§ **Exercise details**
When you reach the line containing "### d. Dropped" in the records below, start copying exactly, and stop once you have copied the line containing "each column, etc.".

§ **Material shown**

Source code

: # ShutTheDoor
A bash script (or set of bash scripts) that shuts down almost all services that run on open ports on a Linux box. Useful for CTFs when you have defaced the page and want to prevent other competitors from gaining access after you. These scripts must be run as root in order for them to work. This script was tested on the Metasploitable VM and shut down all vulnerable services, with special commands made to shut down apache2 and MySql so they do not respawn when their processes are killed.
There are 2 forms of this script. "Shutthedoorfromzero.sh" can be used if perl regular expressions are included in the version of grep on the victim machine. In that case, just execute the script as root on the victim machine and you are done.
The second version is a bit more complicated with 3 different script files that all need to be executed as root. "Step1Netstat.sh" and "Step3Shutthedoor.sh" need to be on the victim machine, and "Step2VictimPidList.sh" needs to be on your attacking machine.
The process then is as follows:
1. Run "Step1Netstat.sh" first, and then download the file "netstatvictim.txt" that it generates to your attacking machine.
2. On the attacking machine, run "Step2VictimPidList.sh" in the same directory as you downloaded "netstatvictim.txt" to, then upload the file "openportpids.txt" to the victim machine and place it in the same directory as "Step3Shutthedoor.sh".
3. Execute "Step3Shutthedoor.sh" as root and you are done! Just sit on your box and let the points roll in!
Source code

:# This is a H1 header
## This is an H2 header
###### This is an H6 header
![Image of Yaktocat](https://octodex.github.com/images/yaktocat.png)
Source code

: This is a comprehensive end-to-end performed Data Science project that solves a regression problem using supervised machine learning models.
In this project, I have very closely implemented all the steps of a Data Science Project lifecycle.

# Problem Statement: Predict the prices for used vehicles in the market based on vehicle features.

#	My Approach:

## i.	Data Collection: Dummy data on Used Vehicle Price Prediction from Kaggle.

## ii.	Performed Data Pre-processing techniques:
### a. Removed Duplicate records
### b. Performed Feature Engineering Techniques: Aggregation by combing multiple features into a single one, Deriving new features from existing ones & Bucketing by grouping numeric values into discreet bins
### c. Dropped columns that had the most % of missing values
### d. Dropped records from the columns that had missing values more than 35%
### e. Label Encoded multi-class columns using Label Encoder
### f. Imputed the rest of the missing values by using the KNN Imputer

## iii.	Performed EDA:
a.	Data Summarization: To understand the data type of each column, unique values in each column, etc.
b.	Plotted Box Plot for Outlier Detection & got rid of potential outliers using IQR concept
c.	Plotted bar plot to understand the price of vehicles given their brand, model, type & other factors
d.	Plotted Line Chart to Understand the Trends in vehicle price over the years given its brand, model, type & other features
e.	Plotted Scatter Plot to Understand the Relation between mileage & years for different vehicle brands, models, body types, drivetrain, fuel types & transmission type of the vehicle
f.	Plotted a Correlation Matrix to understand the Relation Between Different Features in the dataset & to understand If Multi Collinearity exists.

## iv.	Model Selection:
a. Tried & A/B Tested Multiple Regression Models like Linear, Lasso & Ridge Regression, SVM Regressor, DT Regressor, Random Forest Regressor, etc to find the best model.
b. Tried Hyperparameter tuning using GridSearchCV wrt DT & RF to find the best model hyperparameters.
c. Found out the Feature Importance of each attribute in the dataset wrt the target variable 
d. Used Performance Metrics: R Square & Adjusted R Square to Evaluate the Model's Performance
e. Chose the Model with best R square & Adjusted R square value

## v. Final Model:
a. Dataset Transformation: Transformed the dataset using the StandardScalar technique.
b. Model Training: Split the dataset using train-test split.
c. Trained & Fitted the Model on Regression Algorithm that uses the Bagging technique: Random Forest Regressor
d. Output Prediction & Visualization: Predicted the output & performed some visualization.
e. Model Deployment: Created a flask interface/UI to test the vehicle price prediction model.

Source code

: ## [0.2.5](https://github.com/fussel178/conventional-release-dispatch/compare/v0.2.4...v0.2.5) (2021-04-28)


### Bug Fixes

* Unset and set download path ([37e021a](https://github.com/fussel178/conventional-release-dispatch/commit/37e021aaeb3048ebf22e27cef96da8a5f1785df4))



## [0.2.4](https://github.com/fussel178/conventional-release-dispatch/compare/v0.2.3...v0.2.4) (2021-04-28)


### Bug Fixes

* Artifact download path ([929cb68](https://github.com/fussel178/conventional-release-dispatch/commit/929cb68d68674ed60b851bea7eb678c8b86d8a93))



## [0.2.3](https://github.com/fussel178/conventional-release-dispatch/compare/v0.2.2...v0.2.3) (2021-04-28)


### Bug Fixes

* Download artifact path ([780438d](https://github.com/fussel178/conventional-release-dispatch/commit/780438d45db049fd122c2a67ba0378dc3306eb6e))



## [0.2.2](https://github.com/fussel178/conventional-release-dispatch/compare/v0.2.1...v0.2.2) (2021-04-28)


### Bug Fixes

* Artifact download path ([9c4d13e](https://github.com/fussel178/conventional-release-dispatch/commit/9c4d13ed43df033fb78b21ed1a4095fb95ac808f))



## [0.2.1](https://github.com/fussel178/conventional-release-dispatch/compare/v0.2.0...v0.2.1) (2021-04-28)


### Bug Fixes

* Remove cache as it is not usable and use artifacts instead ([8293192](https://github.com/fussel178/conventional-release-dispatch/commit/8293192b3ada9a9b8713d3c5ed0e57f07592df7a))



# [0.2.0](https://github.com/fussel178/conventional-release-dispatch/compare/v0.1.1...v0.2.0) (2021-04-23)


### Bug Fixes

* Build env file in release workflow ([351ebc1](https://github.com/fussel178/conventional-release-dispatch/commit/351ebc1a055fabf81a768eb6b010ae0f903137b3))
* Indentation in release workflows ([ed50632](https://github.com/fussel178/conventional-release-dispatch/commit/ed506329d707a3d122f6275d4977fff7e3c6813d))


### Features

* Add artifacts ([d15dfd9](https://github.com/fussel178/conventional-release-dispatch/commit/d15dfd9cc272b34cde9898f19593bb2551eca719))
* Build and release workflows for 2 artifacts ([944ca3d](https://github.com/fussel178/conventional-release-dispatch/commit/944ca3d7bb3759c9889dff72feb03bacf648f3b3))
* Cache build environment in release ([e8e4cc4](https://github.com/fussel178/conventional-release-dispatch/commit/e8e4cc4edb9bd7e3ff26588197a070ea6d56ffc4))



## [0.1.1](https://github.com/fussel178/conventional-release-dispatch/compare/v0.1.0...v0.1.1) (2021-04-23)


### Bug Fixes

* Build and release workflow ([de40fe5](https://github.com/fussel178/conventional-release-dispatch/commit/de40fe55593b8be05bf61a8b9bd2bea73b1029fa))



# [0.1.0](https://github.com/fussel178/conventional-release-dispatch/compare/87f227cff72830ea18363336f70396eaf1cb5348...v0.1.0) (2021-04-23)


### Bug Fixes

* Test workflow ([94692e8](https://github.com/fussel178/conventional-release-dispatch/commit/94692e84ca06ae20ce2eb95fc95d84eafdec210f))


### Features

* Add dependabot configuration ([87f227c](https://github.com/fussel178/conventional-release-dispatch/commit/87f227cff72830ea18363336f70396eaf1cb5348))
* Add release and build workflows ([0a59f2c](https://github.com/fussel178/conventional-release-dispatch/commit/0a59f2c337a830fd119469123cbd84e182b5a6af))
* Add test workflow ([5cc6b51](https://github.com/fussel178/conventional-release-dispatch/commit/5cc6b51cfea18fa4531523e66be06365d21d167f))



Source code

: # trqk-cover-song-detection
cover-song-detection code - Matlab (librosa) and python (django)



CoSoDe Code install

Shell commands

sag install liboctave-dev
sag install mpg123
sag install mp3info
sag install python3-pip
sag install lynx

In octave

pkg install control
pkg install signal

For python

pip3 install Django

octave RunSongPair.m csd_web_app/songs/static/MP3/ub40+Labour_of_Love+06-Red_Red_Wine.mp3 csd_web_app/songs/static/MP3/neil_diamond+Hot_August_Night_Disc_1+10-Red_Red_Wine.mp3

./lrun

§ **Expected answer**
### d. Dropped records from the columns that had missing values more than 35%
### e. Label Encoded multi-class columns using Label Encoder
### f. Imputed the rest of the missing values by using the KNN Imputer

## iii.	Performed EDA:
a.	Data Summarization: To understand the data type of each column, unique values in each column, etc.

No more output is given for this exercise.